La question était de savoir comment garder le contact avec nos publics dans un contexte où nos lieux "physiques" devenaient soudainement obsolètes, que ce soit pour les cours de français ou les rencontres culturelles.
Du côté des cours, l’antenne d’Ankara a su s’adapter grâce au dynamisme de son service des cours par des initiatives innovantes (nos professeurs sont remarquables !) et surtout une rigueur dans la qualité de l’accueil et de l’offre commerciale. Du jour au lendemain, avec les cours à distance, nous avons pu proposer nos services dans d’autres villes de Turquie, sortir ainsi de nos frontières traditionnelles. Nous avons laissé la liberté à chaque professeur de s’organiser comme il l’entendait à condition de ne pas perdre le lien avec l’apprenant. Faire confiance dans nos métiers, c’est essentiel. L’avenir sera selon moi de reprendre les cours en présence dès que possible tout en maintenant une offre originale à distance car une partie du public s’y est habituée et souhaite continuer ainsi. Il faut investir dans la formation des enseignants et voir du côté des plateformes numériques pour les épauler. L’enseignement des langues évolue très vite avec l’arrivée de nouveaux algorithmes basés sur l’intelligence artificielle. Les Instituts français doivent s’adapter à ce défi pour maintenir un modèle économique où la recherche d’autofinancement est exigée.

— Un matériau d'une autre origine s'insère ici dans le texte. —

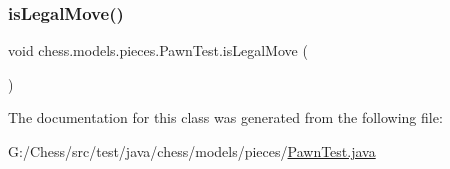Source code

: \subsubsection{\texorpdfstring{is\+Legal\+Move()}{isLegalMove()}}
{\footnotesize\ttfamily void chess.\+models.\+pieces.\+Pawn\+Test.\+is\+Legal\+Move (\begin{DoxyParamCaption}{ }\end{DoxyParamCaption})}



The documentation for this class was generated from the following file\+:\begin{DoxyCompactItemize}
\item 
G\+:/\+Chess/src/test/java/chess/models/pieces/\mbox{\hyperlink{_pawn_test_8java}{Pawn\+Test.\+java}}\end{DoxyCompactItemize}
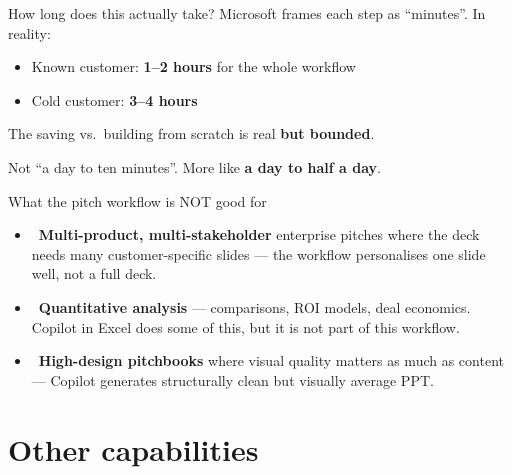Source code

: \documentclass[11pt,aspectratio=169]{beamer}
\newcommand{\bad}{\textcolor{warningred}{\textbf{\texttimes}}}
\newcommand{\hl}[1]{\textbf{\textcolor{accentteal}{#1}}}
\begin{document}
\begin{frame}{How long does this actually take?}
  Microsoft frames each step as ``minutes''. In reality:

  \medskip
  \begin{itemize}
    \item Known customer: \hl{1--2 hours} for the whole workflow
    \item Cold customer: \hl{3--4 hours}
  \end{itemize}

  \vfill
  The saving vs.\ building from scratch is real \textbf{but bounded}.

  \medskip
  Not ``a day to ten minutes''. More like \hl{a day to half a day}.
\end{frame}

\begin{frame}{What the pitch workflow is NOT good for}
  \begin{itemize}
    \item \bad\ \textbf{Multi-product, multi-stakeholder} enterprise pitches where the deck needs many customer-specific slides --- the workflow personalises one slide well, not a full deck.
    \item \bad\ \textbf{Quantitative analysis} --- comparisons, ROI models, deal economics. Copilot in Excel does some of this, but it is not part of this workflow.
    \item \bad\ \textbf{High-design pitchbooks} where visual quality matters as much as content --- Copilot generates structurally clean but visually average PPT.
  \end{itemize}
\end{frame}

\section{Other capabilities}
\end{document}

Au niveau culturel, les équipes ont proposé une programmation riche et variée. Je retiendrai la mise en place des Salons littéraires à distance avec la venue d’Amin Maalouf – plus de mille participants sur Zoom –, Metin Arditi, Jean-Marie Laclavetine, Leila Slimani, Patrick Deville ou encore Muriel Barbery. Il y a eu aussi l’ambitieux projet de "Masterclass" commencé avec Yiğit Bener pour proposer un ensemble de cours de traduction via Zoom à des centaines d’étudiants et professeurs établis dans plus de dix villes (des publics que nous ne touchions pas avant la pandémie). Nous avons reçu Sibel Asna encore, la papesse de la communication en Turquie, l’idée étant de mettre en avant des personnalités turques capables de transmettre une expérience professionnelle qui se serait frottée à la France, dans l’esprit d’une influence croisée.

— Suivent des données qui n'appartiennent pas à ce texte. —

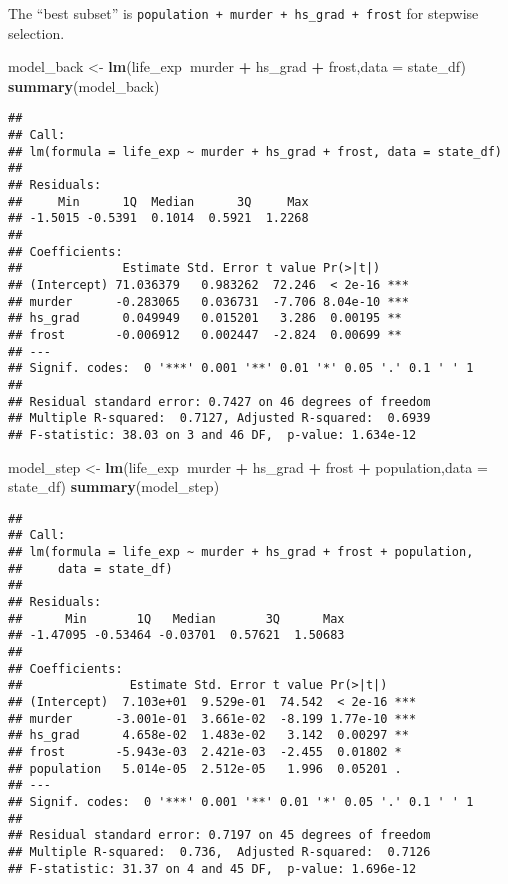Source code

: \documentclass[]{article}
\newenvironment{Shaded}{\begin{snugshade}}{\end{snugshade}}
\newcommand{\DataTypeTok}[1]{\textcolor[rgb]{0.13,0.29,0.53}{#1}}
\newcommand{\KeywordTok}[1]{\textcolor[rgb]{0.13,0.29,0.53}{\textbf{#1}}}
\newcommand{\NormalTok}[1]{#1}
\newcommand{\OperatorTok}[1]{\textcolor[rgb]{0.81,0.36,0.00}{\textbf{#1}}}
\newcommand{\StringTok}[1]{\textcolor[rgb]{0.31,0.60,0.02}{#1}}
\begin{document}
The ``best subset'' is
\texttt{population\ +\ murder\ +\ hs\_grad\ +\ frost} for stepwise
selection.

\begin{Shaded}
\begin{Highlighting}[]
\NormalTok{model_back <-}\StringTok{  }\KeywordTok{lm}\NormalTok{(life_exp}\OperatorTok{~}\NormalTok{murder }\OperatorTok{+}\StringTok{ }\NormalTok{hs_grad }\OperatorTok{+}\StringTok{ }\NormalTok{frost,}\DataTypeTok{data =}\NormalTok{ state_df)}
\KeywordTok{summary}\NormalTok{(model_back)}
\end{Highlighting}
\end{Shaded}

\begin{verbatim}
## 
## Call:
## lm(formula = life_exp ~ murder + hs_grad + frost, data = state_df)
## 
## Residuals:
##     Min      1Q  Median      3Q     Max 
## -1.5015 -0.5391  0.1014  0.5921  1.2268 
## 
## Coefficients:
##              Estimate Std. Error t value Pr(>|t|)    
## (Intercept) 71.036379   0.983262  72.246  < 2e-16 ***
## murder      -0.283065   0.036731  -7.706 8.04e-10 ***
## hs_grad      0.049949   0.015201   3.286  0.00195 ** 
## frost       -0.006912   0.002447  -2.824  0.00699 ** 
## ---
## Signif. codes:  0 '***' 0.001 '**' 0.01 '*' 0.05 '.' 0.1 ' ' 1
## 
## Residual standard error: 0.7427 on 46 degrees of freedom
## Multiple R-squared:  0.7127, Adjusted R-squared:  0.6939 
## F-statistic: 38.03 on 3 and 46 DF,  p-value: 1.634e-12
\end{verbatim}

\begin{Shaded}
\begin{Highlighting}[]
\NormalTok{model_step <-}\StringTok{  }\KeywordTok{lm}\NormalTok{(life_exp}\OperatorTok{~}\NormalTok{murder }\OperatorTok{+}\StringTok{ }\NormalTok{hs_grad }\OperatorTok{+}\StringTok{ }\NormalTok{frost }\OperatorTok{+}\StringTok{ }\NormalTok{population,}\DataTypeTok{data =}\NormalTok{ state_df)}
\KeywordTok{summary}\NormalTok{(model_step)}
\end{Highlighting}
\end{Shaded}

\begin{verbatim}
## 
## Call:
## lm(formula = life_exp ~ murder + hs_grad + frost + population, 
##     data = state_df)
## 
## Residuals:
##      Min       1Q   Median       3Q      Max 
## -1.47095 -0.53464 -0.03701  0.57621  1.50683 
## 
## Coefficients:
##               Estimate Std. Error t value Pr(>|t|)    
## (Intercept)  7.103e+01  9.529e-01  74.542  < 2e-16 ***
## murder      -3.001e-01  3.661e-02  -8.199 1.77e-10 ***
## hs_grad      4.658e-02  1.483e-02   3.142  0.00297 ** 
## frost       -5.943e-03  2.421e-03  -2.455  0.01802 *  
## population   5.014e-05  2.512e-05   1.996  0.05201 .  
## ---
## Signif. codes:  0 '***' 0.001 '**' 0.01 '*' 0.05 '.' 0.1 ' ' 1
## 
## Residual standard error: 0.7197 on 45 degrees of freedom
## Multiple R-squared:  0.736,  Adjusted R-squared:  0.7126 
## F-statistic: 31.37 on 4 and 45 DF,  p-value: 1.696e-12
\end{verbatim}
\end{document}
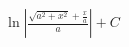 \documentclass[preview]{standalone}
\begin{document}
\begin{align*}
\ln|\frac{\sqrt{a^2+x^2}+\frac{x}{a}}{a}|+C
\end{align*}
\end{document}
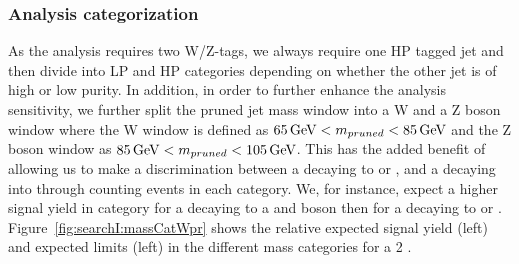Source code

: \subsubsection{Analysis categorization}
As the analysis requires two W/Z-tags, we always require one HP tagged jet and then divide into LP and HP categories depending on whether the other jet is of high or low purity. In addition, in order to further enhance the analysis sensitivity, we further split the pruned jet mass window into a W and a Z boson window where the W window is defined as $65 {\,\text{Ge\hspace{-.08em}V}} < m_{pruned} < 85 {\,\text{Ge\hspace{-.08em}V}}$ and the Z boson window as $85 {\,\text{Ge\hspace{-.08em}V}} < m_{pruned} < 105 {\,\text{Ge\hspace{-.08em}V}}$. This has the added benefit of allowing us to make a discrimination between a \BulkG decaying to \WW or \ZZ, and a \PWpr decaying into \WZ through counting events in each category. We, for instance, expect a higher signal yield in \WZ category for a \PWpr decaying to a \PW and \PZ boson then for a \BulkG decaying to \WW or \ZZ. Figure~\ref{fig:searchI:massCatWpr} shows the relative expected signal yield (left) and expected limits (left) in the different mass categories for a 2 \TeV \PWpr.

Enfin, le silence de ces nombreuses journées de confinement au printemps dernier, nous a permis de mieux réfléchir au montage de gros projets. Je veux citer tout d’abord l’exposition Lieux Saints Partagés que les Ankariotes peuvent visiter jusqu’au 30 septembre au Cer Modern. Une exposition fondée à Marseille, au Mucem, qui a nécessité deux ans de travail pour l’adapter à la Turquie, en lien étroit avec la fondation Anadolu Kültür fondée par Osman Kavala. Puis, la mise en place de partenariats avec la scène nationale du Granit (Belfort) pour la création d’une première en Turquie du spectacle "Sâma" avec l’œuvre du compositeur Pierre Thilloy, comme la venue de la photographe franco-autrichienne Renate Graf au début 2022 ou encore l’ensemble Kudsi Erguner qui prendra ses quartiers au pied de la citadelle pour une semaine de "classes de maîtres" avant la fin de l’année.
La ville où la Turquie moderne a été pensée
Vous êtes un amoureux d’Istanbul, est-ce que j’ose vous poser la question : Istanbul ou Ankara ?
Mon regard sur Ankara a été transformé par cette expérience professionnelle. Au moment où je m’apprête à partir pour Chypre pour continuer ma mission de "passeur", je quitte la ville le cœur gros mais avec la satisfaction du devoir accompli. Ma successeur, Sophie Gauthier qui arrive de New Delhi saura relever avec talent l’ensemble de ces ambitions. Je suis fier de lui passer le relai, elle aime la Turquie et parle très bien la langue. Je reviendrai pour revoir mes nombreux amis, c’est certain.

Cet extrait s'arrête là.